トップ » 就業規則 » 就業規則の必要性と作り方(雛形)
家族だけで始めた個人事業でしたが、従業員も次第に増え10人ほどになり、大会社組織に改めました。
従業員が10人以上となれば、就業規則を作成しなけれぱならないとのことですが、大会社ならともかく、わずか1O人でも就業規則を作成しなければならないのでしょうか。
作成しなけれぱならないとしたら、どの程度のことを規定したらいいのでしょうか。
【石川 I社】
常時10人以上の労働者を使用する使用者は、就業規則を作成し、行政官庁(所轄労基署長)に届け出なければなりません(労基法第89条)。
この常時10人以上とは、時には10人未満となることがあっても、常態として10人以上の労働者を使用しているという意味です。
通常は8人で、繁忙期などに臨時に2、3人雇い入れるという場合は含まれません。
これに対して、通常は10人であるが、時には8人になることもあるという場合は含まれます。
10人ほどになったとありますが、これが常態としてのものであれば、作成義務が生じ、就業規則を作成して所轄労基署長に届け出なければなりません。
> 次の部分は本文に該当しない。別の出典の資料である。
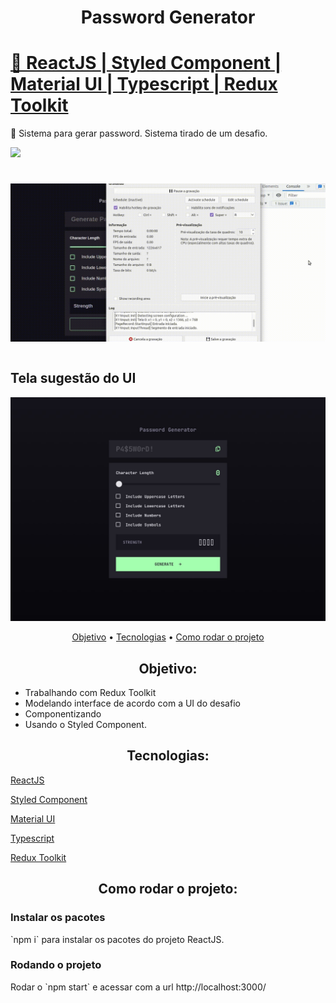 <h1 align="center">Password Generator</h1>
<h1>
    <a href="https://pt-br.reactjs.org/docs/getting-started.html">🔗
     ReactJS
     </a>
     <a href="https://styled-components.com/"> |
     Styled Component
     </a>
     <a href="https://mui.com/"> |
     Material UI
     </a>
     <a href="https://www.typescriptlang.org/"> |
     Typescript
     </a>
     <a href="https://redux-toolkit.js.org/"> |
     Redux Toolkit
     </a>
</h1>
<p>
🚀 Sistema para gerar password. Sistema tirado de um desafio.
</p>

<img src="https://img.shields.io/static/v1?label=PasswordGenerator&message=Greg%C3%B3rioNeto&color=7159c1&style=for-the-badge&logo=ghost">

<h1 align="center">
  <img alt="PasswordGenerator" title="#PasswordGenerator" src="https://github.com/igregorioneto/password-generator/blob/main/public/password-generator.gif?raw=true" />
</h1>

<h1 align="center">
  <h2>Tela sugestão do UI</h2>
  <img alt="UI" title="#UI" src="https://github.com/igregorioneto/password-generator/blob/main/public/ui-desafio-password-generator.jpg?raw=true" />
</h1>

<p align="center">
 <a href="#objetivo">Objetivo</a> •
 <a href="#tecnologias">Tecnologias</a> •
 <a href="#tecnologias">Como rodar o projeto</a> 
</p>

<h2 align="center">
Objetivo:
</h2>

<p align="center">
<ul>
    <li>
    Trabalhando com Redux Toolkit
    </li>
    <li>
    Modelando interface de acordo com a UI do desafio
    </li>
    <li>
    Componentizando
    </li>
    <li>
    Usando o Styled Component.
    </li>
</ul>
</p>

<h2 align="center">
Tecnologias:
</h2>

<p align="center">

[ReactJS](https://pt-br.reactjs.org/docs/getting-started.html)

[Styled Component](https://styled-components.com/)

[Material UI](https://mui.com/)

[Typescript](https://www.typescriptlang.org/)

[Redux Toolkit](https://redux-toolkit.js.org/)

</p>


<h2 align="center">
Como rodar o projeto:
</h2>

<p align="center">

<h3>Instalar os pacotes</h3>
`npm i` para instalar os pacotes do projeto ReactJS.
</p>

<h3>Rodando o projeto</h3>
Rodar o `npm start` e acessar com a url <a>http://localhost:3000/</a>
</p>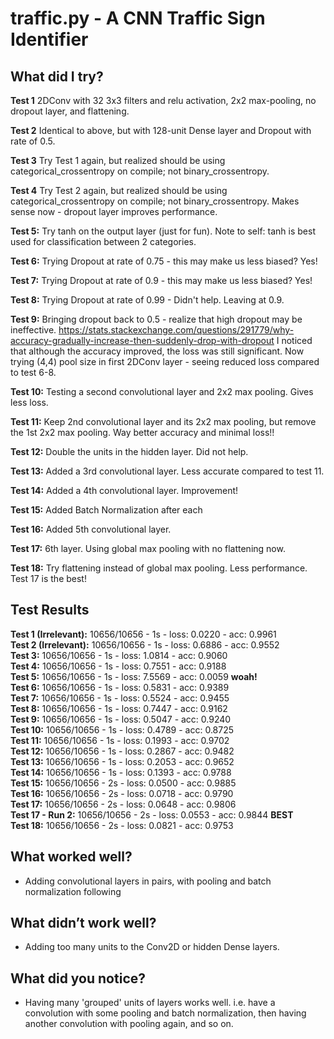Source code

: # traffic.py - A CNN Traffic Sign Identifier

## What did I try?
**Test 1**
2DConv with 32 3x3 filters and relu activation, 2x2 max-pooling, no dropout layer, and flattening.

**Test 2**
Identical to above, but with 128-unit Dense layer and Dropout with rate of 0.5.

**Test 3**
Try Test 1 again, but realized should be using categorical_crossentropy on compile; not binary_crossentropy.

**Test 4**
Try Test 2 again, but realized should be using categorical_crossentropy on compile; not binary_crossentropy. Makes sense now - dropout layer improves performance.

**Test 5:** 
Try tanh on the output layer (just for fun). Note to self: tanh is best used for classification between 2 categories.

**Test 6:**
Trying Dropout at rate of 0.75 - this may make us less biased? Yes!

**Test 7:**
Trying Dropout at rate of 0.9 - this may make us less biased? Yes!

**Test 8:**
Trying Dropout at rate of 0.99 - Didn't help. Leaving at 0.9.

**Test 9:**
Bringing dropout back to 0.5 - realize that high dropout may be ineffective. https://stats.stackexchange.com/questions/291779/why-accuracy-gradually-increase-then-suddenly-drop-with-dropout
I noticed that although the accuracy improved, the loss was still significant. Now trying (4,4) pool size in first 2DConv layer - seeing reduced loss compared to test 6-8.

**Test 10:**
Testing a second convolutional layer and 2x2 max pooling. Gives less loss.

**Test 11:**
Keep 2nd convolutional layer and its 2x2 max pooling, but remove the 1st 2x2 max pooling. Way better accuracy and minimal loss!!

**Test 12:**
Double the units in the hidden layer. Did not help.

**Test 13:**
Added a 3rd convolutional layer. Less accurate compared to test 11.

**Test 14:**
Added a 4th convolutional layer. Improvement!

**Test 15:**
Added Batch Normalization after each

**Test 16:**
Added 5th convolutional layer. 

**Test 17:**
6th layer. Using global max pooling with no flattening now.

**Test 18:**
Try flattening instead of global max pooling. Less performance. 
Test 17 is the best!

## Test Results
**Test 1 (Irrelevant):** 10656/10656 - 1s - loss: 0.0220 - acc: 0.9961  
**Test 2 (Irrelevant):** 10656/10656 - 1s - loss: 0.6886 - acc: 0.9552  
**Test 3:** 10656/10656 - 1s - loss: 1.0814 - acc: 0.9060  
**Test 4:** 10656/10656 - 1s - loss: 0.7551 - acc: 0.9188  
**Test 5:** 10656/10656 - 1s - loss: 7.5569 - acc: 0.0059 **woah!**  
**Test 6:** 10656/10656 - 1s - loss: 0.5831 - acc: 0.9389  
**Test 7:** 10656/10656 - 1s - loss: 0.5524 - acc: 0.9455  
**Test 8:** 10656/10656 - 1s - loss: 0.7447 - acc: 0.9162  
**Test 9:** 10656/10656 - 1s - loss: 0.5047 - acc: 0.9240  
**Test 10:** 10656/10656 - 1s - loss: 0.4789 - acc: 0.8725  
**Test 11:** 10656/10656 - 1s - loss: 0.1993 - acc: 0.9702  
**Test 12:** 10656/10656 - 1s - loss: 0.2867 - acc: 0.9482  
**Test 13:** 10656/10656 - 1s - loss: 0.2053 - acc: 0.9652  
**Test 14:** 10656/10656 - 1s - loss: 0.1393 - acc: 0.9788  
**Test 15:** 10656/10656 - 2s - loss: 0.0500 - acc: 0.9885  
**Test 16:** 10656/10656 - 2s - loss: 0.0718 - acc: 0.9790  
**Test 17:** 10656/10656 - 2s - loss: 0.0648 - acc: 0.9806  
**Test 17 - Run 2:** 10656/10656 - 2s - loss: 0.0553 - acc: 0.9844 **BEST**  
**Test 18:** 10656/10656 - 2s - loss: 0.0821 - acc: 0.9753  

## What worked well? 
- Adding convolutional layers in pairs, with pooling and batch normalization following

## What didn’t work well?
- Adding too many units to the Conv2D or hidden Dense layers.

## What did you notice?
- Having many 'grouped' units of layers works well. i.e. have a convolution with some pooling and batch normalization, then having another convolution with pooling again, and so on.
就業規則の記載事項は、労基法第89条に第1号から第10号まで列挙されています。
この第1号から第3号まで、つまり、 ①始業及び終業の時刻、休憩時間、休日、休暇並びに労働者を2組以上に分けて交替で就業させる場合においては就業時転換に関する事項 ②賃金(臨時の賃金等を除く)の決定、計算及び支払の方法、賃金の締切り及び支払の時期並びに昇給に関する事項 ③退職に関する事項 は、就業規則に絶対に記載しなければならない事項(絶対的必要記載事項)です。
第3号の2以下は「定めをする場合には記載しなければならない事項(相対的必要記載事項)」です。
相対的必要記載事項は次のとおり。
③の2 退職手当の定めをする場合においては、適用される労働者の範囲、退職手当の決定、計算及び支払の方法並びに退職手当の支払の時期に関する事項 ④臨時の賃金等(退職手当を除く)及び最低賃金額に関する事項 ⑤労働者に負担させる食費、作業用品等に関する事項 ⑥安全衛生に関する事項 ⑦職業訓練に関する事項 ⑧災害補償及び業務外の傷病扶助に関する事項 ⑨表彰及び制裁の種類及び程度に関する事項 ⑩その事業場の労働者のすべてに適用される定めに関する事項 必要な事項を記載した就業規則は、過半数労働組合(過半数代表者)の意見を聴かなければなりません。
意見聴取のなされた就業規則は、所轄労基署長に届け出ますが、その際には、過半数代表者の意見を記した書面を添付します。
就業規則は、常時各作業場の見易い場所に掲示または備え付けるなどの方法により労働者に周知しなければなりません。